──────── DATASET EXCERPTS ────────

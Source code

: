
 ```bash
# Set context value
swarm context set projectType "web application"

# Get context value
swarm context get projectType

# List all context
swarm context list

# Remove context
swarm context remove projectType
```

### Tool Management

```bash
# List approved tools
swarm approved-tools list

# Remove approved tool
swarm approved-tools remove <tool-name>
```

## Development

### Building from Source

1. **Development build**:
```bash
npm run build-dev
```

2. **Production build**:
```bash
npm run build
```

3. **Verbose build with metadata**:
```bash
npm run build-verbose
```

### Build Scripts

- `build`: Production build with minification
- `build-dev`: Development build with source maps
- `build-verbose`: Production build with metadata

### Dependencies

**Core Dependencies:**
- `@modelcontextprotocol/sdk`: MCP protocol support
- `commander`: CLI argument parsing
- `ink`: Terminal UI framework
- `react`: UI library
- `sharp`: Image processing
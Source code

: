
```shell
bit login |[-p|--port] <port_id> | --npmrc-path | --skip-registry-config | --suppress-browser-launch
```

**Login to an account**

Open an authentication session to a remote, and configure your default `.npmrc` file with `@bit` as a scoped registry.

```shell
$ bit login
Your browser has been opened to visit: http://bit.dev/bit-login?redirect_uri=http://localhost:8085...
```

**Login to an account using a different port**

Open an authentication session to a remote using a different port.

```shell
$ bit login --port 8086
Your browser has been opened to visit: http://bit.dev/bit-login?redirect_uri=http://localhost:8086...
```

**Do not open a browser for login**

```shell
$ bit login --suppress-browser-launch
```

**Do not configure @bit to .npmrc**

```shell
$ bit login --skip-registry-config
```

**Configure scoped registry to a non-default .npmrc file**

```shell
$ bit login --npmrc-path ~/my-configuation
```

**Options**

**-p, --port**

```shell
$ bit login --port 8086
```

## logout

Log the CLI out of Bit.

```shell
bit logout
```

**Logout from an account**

────────

ACTIVITY: Scan the material line by line and report each one that contains "with".

RESPONSE TO THE TASK:
3. **Verbose build with metadata**:
- `build`: Production build with minification
- `build-dev`: Development build with source maps
- `build-verbose`: Production build with metadata
Open an authentication session to a remote, and configure your default `.npmrc` file with `@bit` as a scoped registry.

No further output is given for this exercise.